Terror on trial: Citizen detentions in the spotlight
The indefinite detention of two American citizens raises far-ranging legal rights issues.
The legal controversy fomented by the indefinite detention of two American citizens in military prisons is being very closely watched and loudly debated as their cases go through the judicial appeals process.
The issue: Does President Bush have the constitutional authority to unilaterally declare an American citizen an enemy combatant, thus denying him or her due process and other rights?
It is an issue many legal analysts believe may become the first significant terrorism-related question to arrive at the US Supreme Court, perhaps as early as next year. It remains unclear how the high court may rule.
Yaser Hamdi and Jose Padilla are being held in military prison without access to lawyers or the opportunity to challenge the legality of their detention.
Mr.

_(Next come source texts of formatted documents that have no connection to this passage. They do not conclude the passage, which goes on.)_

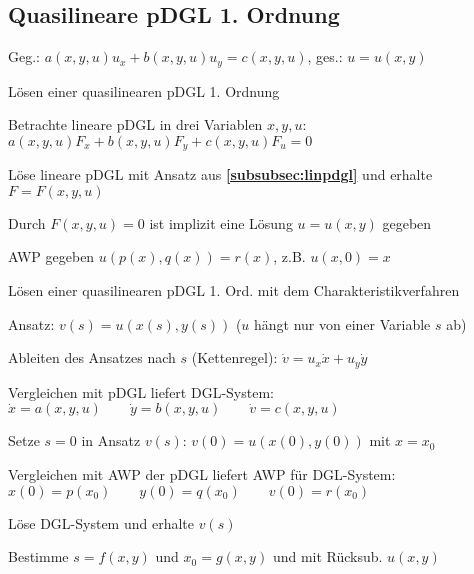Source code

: \documentclass[german,color,5pt]{latex4ei/latex4ei_fs}
\begin{document}
\begin{sectionbox}
	\subsection{Quasilineare pDGL 1. Ordnung}
	Geg.: $a(x,y,u)u_x+b(x,y,u)u_y=c(x,y,u)$, ges.: $u=u(x,y)$ \\ \vspace{-1em}
	\begin{cookbox}{Lösen einer quasilinearen pDGL 1. Ordnung}
		\item Betrachte lineare pDGL in drei Variablen $x,y,u$:
		\\$a(x,y,u)F_{x}+b(x,y,u)F_{y}+c(x,y,u)F_{u}=0$
		\item Löse lineare pDGL mit Ansatz aus {\bf\ref{subsubsec:linpdgl}} und erhalte	$F=F(x,y,u) $
		\item Durch $F(x,y,u)=0 $ ist implizit eine Lösung $u=u(x,y) $ gegeben
	\end{cookbox}
	AWP gegeben $u(p(x),q(x))=r(x)$, z.B. $u(x,0)=x$
	\begin{cookbox}{Lösen einer quasilinearen pDGL 1. Ord. mit dem Charakteristikverfahren}
		\item Ansatz: $v(s)=u(x(s),y(s))$ \qquad ($u$ hängt nur von einer Variable $s$ ab)
		\item Ableiten des Ansatzes nach $s$ (Kettenregel): \quad $\dot v = u_x \dot x + u_y \dot y$
		\item Vergleichen mit pDGL liefert DGL-System:\\ 
		 $\dot x =a(x,y,u) \qquad \dot y=b(x,y,u) \qquad \dot v=c(x,y,u)$
		\item Setze $s=0$ in Ansatz $v(s)$: \quad $v(0)=u(x(0),y(0))$ mit $x=x_0$
		\item Vergleichen mit AWP der pDGL liefert AWP für DGL-System: \\
		$x(0)=p(x_0) \qquad y(0)=q(x_0) \qquad v(0)=r(x_0)$ 
		\item Löse DGL-System und erhalte $v(s)$
		\item Bestimme $s=f(x,y)$ und $x_0=g(x,y)$ und mit Rücksub. $u(x,y)$
	\end{cookbox}
\end{sectionbox}


\end{document}
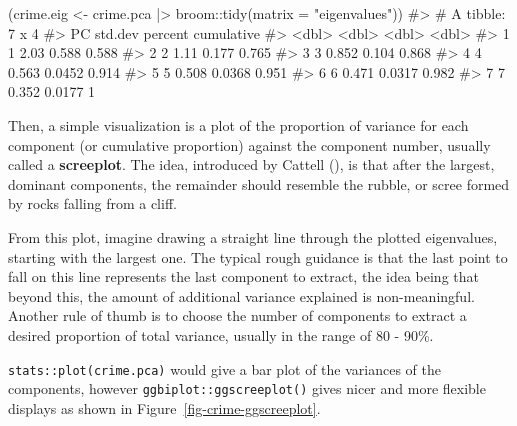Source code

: \documentclass[
  letterpaper,
  10pt,
  krantz2]{krantz}
\makeatletter
\newenvironment{Shaded}{\begin{snugshade}}{\end{snugshade}}
\newcommand{\AttributeTok}[1]{\textcolor[rgb]{0.40,0.45,0.13}{#1}}
\newcommand{\CommentTok}[1]{\textcolor[rgb]{0.37,0.37,0.37}{#1}}
\newcommand{\FunctionTok}[1]{\textcolor[rgb]{0.28,0.35,0.67}{#1}}
\newcommand{\NormalTok}[1]{\textcolor[rgb]{0.00,0.23,0.31}{#1}}
\newcommand{\OtherTok}[1]{\textcolor[rgb]{0.00,0.23,0.31}{#1}}
\newcommand{\SpecialCharTok}[1]{\textcolor[rgb]{0.37,0.37,0.37}{#1}}
\newcommand{\StringTok}[1]{\textcolor[rgb]{0.13,0.47,0.30}{#1}}
\newenvironment{kframe}{%
  \medskip{}
  \setlength{\fboxsep}{.8em}
  \def\at@end@of@kframe{}%
  \ifinner\ifhmode%
  \def\at@end@of@kframe{\end{minipage}}%
  \begin{minipage}{\columnwidth}%
  \fi\fi%
  \def\FrameCommand##1{\hskip\@totalleftmargin \hskip-\fboxsep
  \colorbox{shadecolor}{##1}\hskip-\fboxsep
      \hskip-\linewidth \hskip-\@totalleftmargin \hskip\columnwidth}%
  \MakeFramed {\advance\hsize-\width
    \@totalleftmargin\z@ \linewidth\hsize
    \@setminipage}}%
{\par\unskip\endMakeFramed%
  \at@end@of@kframe}
\renewenvironment{Shaded}{\begin{kframe}}{\end{kframe}}
\makeatother
\begin{document}
\begin{Shaded}
\begin{Highlighting}[]
\NormalTok{(crime.eig }\OtherTok{\textless{}{-}}\NormalTok{ crime.pca }\SpecialCharTok{|\textgreater{}} 
\NormalTok{  broom}\SpecialCharTok{::}\FunctionTok{tidy}\NormalTok{(}\AttributeTok{matrix =} \StringTok{"eigenvalues"}\NormalTok{))}
\CommentTok{\#\textgreater{} \# A tibble: 7 x 4}
\CommentTok{\#\textgreater{}      PC std.dev percent cumulative}
\CommentTok{\#\textgreater{}   \textless{}dbl\textgreater{}   \textless{}dbl\textgreater{}   \textless{}dbl\textgreater{}      \textless{}dbl\textgreater{}}
\CommentTok{\#\textgreater{} 1     1   2.03   0.588       0.588}
\CommentTok{\#\textgreater{} 2     2   1.11   0.177       0.765}
\CommentTok{\#\textgreater{} 3     3   0.852  0.104       0.868}
\CommentTok{\#\textgreater{} 4     4   0.563  0.0452      0.914}
\CommentTok{\#\textgreater{} 5     5   0.508  0.0368      0.951}
\CommentTok{\#\textgreater{} 6     6   0.471  0.0317      0.982}
\CommentTok{\#\textgreater{} 7     7   0.352  0.0177      1}
\end{Highlighting}
\end{Shaded}

Then, a simple visualization is a plot of the proportion of variance for
each component (or cumulative proportion) against the component number,
usually called a \textbf{screeplot}. The idea, introduced by Cattell
(), is that after the largest, dominant
components, the remainder should resemble the rubble, or scree formed by
rocks falling from a cliff.

From this plot, imagine drawing a straight line through the plotted
eigenvalues, starting with the largest one. The typical rough guidance
is that the last point to fall on this line represents the last
component to extract, the idea being that beyond this, the amount of
additional variance explained is non-meaningful. Another rule of thumb
is to choose the number of components to extract a desired proportion of
total variance, usually in the range of 80 - 90\%.

\texttt{stats::plot(crime.pca)} would give a bar plot of the variances
of the components, however \texttt{ggbiplot::ggscreeplot()} gives nicer
and more flexible displays as shown in
Figure~\ref{fig-crime-ggscreeplot}.
\end{document}
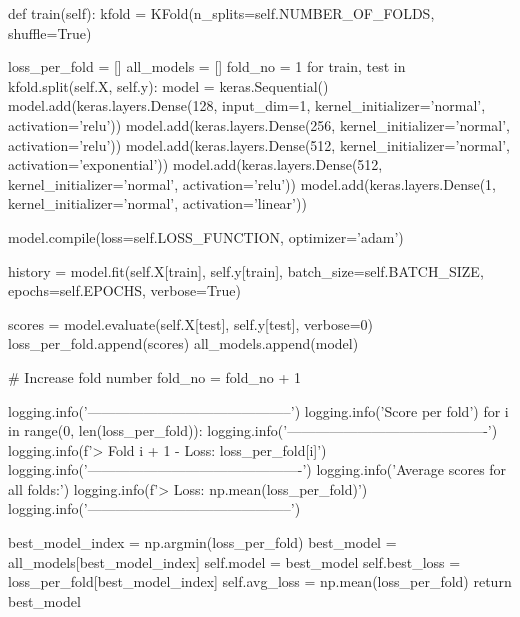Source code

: \documentclass[12pt,titlepage,a4page , tikz , multi,table , svgnames,xcdraw]{article}
\begin{document}
\begin{latin}
\begin{python}[language=Python]
def train(self):
        kfold = KFold(n_splits=self.NUMBER_OF_FOLDS, shuffle=True)

        loss_per_fold = []
        all_models = []
        fold_no = 1
        for train, test in kfold.split(self.X, self.y):
            model = keras.Sequential()
            model.add(keras.layers.Dense(128, input_dim=1,
             kernel_initializer='normal', activation='relu'))
            model.add(keras.layers.Dense(256,
             kernel_initializer='normal',
             activation='relu'))
            model.add(keras.layers.Dense(512,
             kernel_initializer='normal', activation='exponential'))
            model.add(keras.layers.Dense(512,
             kernel_initializer='normal',
             activation='relu'))
            model.add(keras.layers.Dense(1,
             kernel_initializer='normal',
             activation='linear'))

            model.compile(loss=self.LOSS_FUNCTION, optimizer='adam')

            history = model.fit(self.X[train], self.y[train],
                                batch_size=self.BATCH_SIZE,
                                epochs=self.EPOCHS,
                                verbose=True)

            scores = model.evaluate(self.X[test],
             self.y[test], verbose=0)
            loss_per_fold.append(scores)
            all_models.append(model)

            # Increase fold number
            fold_no = fold_no + 1

        logging.info('--------------------------------------------')
        logging.info('Score per fold')
        for i in range(0, len(loss_per_fold)):
            logging.info('-------------------------------------------')
            logging.info(f'> Fold {i + 1} - Loss: {loss_per_fold[i]}')
        logging.info('----------------------------------------------')
        logging.info('Average scores for all folds:')
        logging.info(f'> Loss: {np.mean(loss_per_fold)}')
        logging.info('--------------------------------------------')

        best_model_index = np.argmin(loss_per_fold)
        best_model = all_models[best_model_index]
        self.model = best_model
        self.best_loss = loss_per_fold[best_model_index]
        self.avg_loss = np.mean(loss_per_fold)
        return best_model
\end{python}

\end{latin}
\end{document}
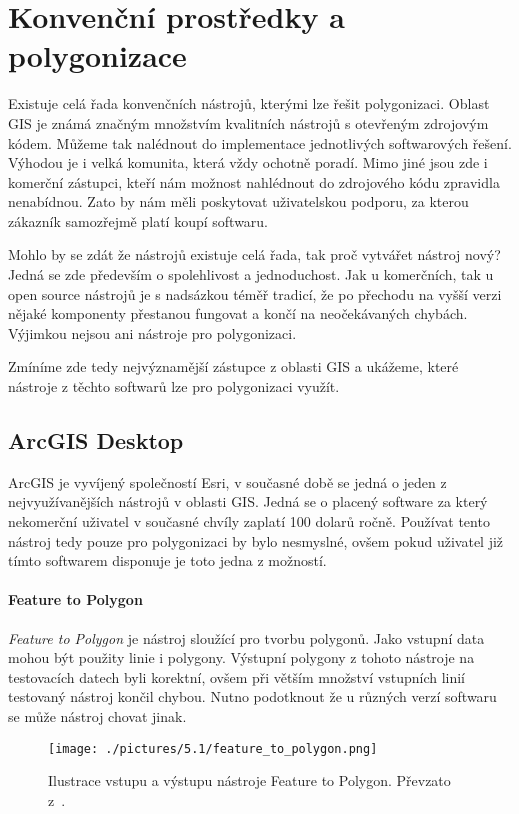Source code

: \chapter{Konvenční prostředky a polygonizace}
\label{chap:konvencni prostredky a polygonizace}
	Existuje celá řada konvenčních nástrojů, kterými lze řešit polygonizaci. Oblast GIS je známá značným množstvím kvalitních nástrojů s otevřeným zdrojovým kódem. Můžeme tak nalédnout do implementace jednotlivých softwarových řešení. Výhodou je i velká komunita, která vždy ochotně poradí. Mimo jiné jsou zde i komerční zástupci, kteří nám možnost nahlédnout do zdrojového kódu zpravidla nenabídnou. Zato by nám měli poskytovat uživatelskou podporu, za kterou zákazník samozřejmě platí koupí softwaru.
	
	Mohlo by se zdát že nástrojů existuje celá řada, tak proč vytvářet nástroj nový? Jedná se zde především o spolehlivost a jednoduchost. Jak u komerčních, tak u open source nástrojů je s nadsázkou téměř tradicí, že po přechodu na vyšší verzi nějaké komponenty přestanou fungovat a končí na neočekávaných chybách. Výjimkou nejsou ani nástroje pro polygonizaci.
	
	Zmíníme zde tedy nejvýznamější zástupce z oblasti GIS a ukážeme, které nástroje z těchto softwarů lze pro polygonizaci využít.
	
\section{ArcGIS Desktop}
	ArcGIS je vyvíjený společností Esri, v současné době se jedná o jeden z nejvyužívanějších nástrojů v oblasti GIS. Jedná se o placený software za který nekomerční uživatel v současné chvíly zaplatí 100 dolarů ročně. Používat tento nástroj tedy pouze pro polygonizaci by bylo nesmyslné, ovšem pokud uživatel již tímto softwarem disponuje je toto jedna z možností.
	
\subsubsection{Feature to Polygon}
	\textit{Feature to Polygon} je nástroj sloužící pro tvorbu polygonů. Jako vstupní data mohou být použity linie i polygony. Výstupní polygony z tohoto nástroje na testovacích datech byli korektní, ovšem při větším množství vstupních linií testovaný nástroj končil chybou. Nutno podotknout že u různých verzí softwaru se může nástroj chovat jinak.

\begin{figure}[h]
  \centering
  \texttt{[image: ./pictures/5.1/feature\_to\_polygon.png]}
  \caption{Ilustrace vstupu a výstupu nástroje Feature to Polygon. Převzato z~\cite{arcgis}.}
  \label{fig:feature_to_polygon}
\end{figure}

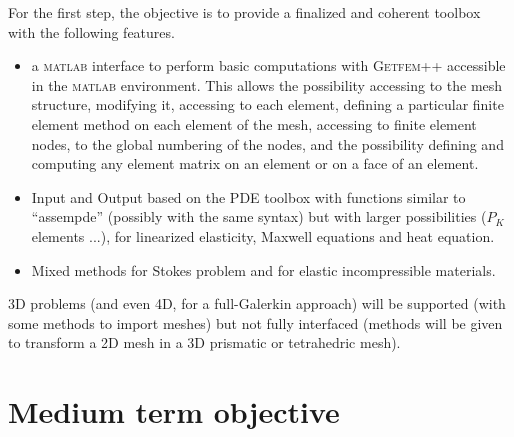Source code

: \documentclass[11pt,a4paper]{article}
\begin{document}
For the first step, the objective is to provide a finalized and coherent
toolbox with the following features.
\begin{itemize}
\item  a \textsc{matlab} interface to perform basic computations with 
\textsc{Getfem++}  accessible in the \textsc{matlab} environment. This
allows the possibility accessing to the mesh structure, modifying it,
accessing to each element, defining a particular finite element method on
each element of the mesh, accessing to finite element nodes, to the global
numbering of the nodes, and the possibility defining and computing any
element matrix on an element or on a face of an element.

\item  Input and Output based on the PDE toolbox with functions similar to
``assempde'' (possibly with the same syntax) but with larger possibilities ($%
P_{K}$ elements ...), for linearized elasticity, Maxwell equations and heat
equation.

\item  Mixed methods for Stokes problem and for elastic incompressible
materials.
\end{itemize}

3D problems (and even 4D, for a full-Galerkin approach) will be supported
(with some methods to import meshes) but not fully interfaced (methods will
be given to transform a 2D mesh in a 3D prismatic or tetrahedric mesh).

\section{Medium term objective}
\end{document}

Hamdi surrendered as a member of the Taliban forces in northern Afghanistan last fall. He was turned over to US intelligence officials, who classified him as an enemy combatant and placed him in military custody.
Mr. Padilla is alleged to have discussed with an Al-Qaeda leader the possibility of exploding a radiological "dirty-bomb" in the US. He was arrested upon arrival at Chicago O'Hare airport in May and held until being classified as an enemy combatant and transferred to military custody
Government lawyers maintain both men violated the laws of war by supporting terrorism. As unlawful enemy combatants, they are not entitled to constitutional protections despite their US citizenship, they say.
Civil libertarians counter that under America's system of government by checks and balances, American citizens detained within US borders are entitled to the full protections of the Constitution. And that includes an opportunity to appear before a neutral judge to test the government's allegations. They say the president is abusing his power as commander in chief by applying battlefield justice within the American homeland.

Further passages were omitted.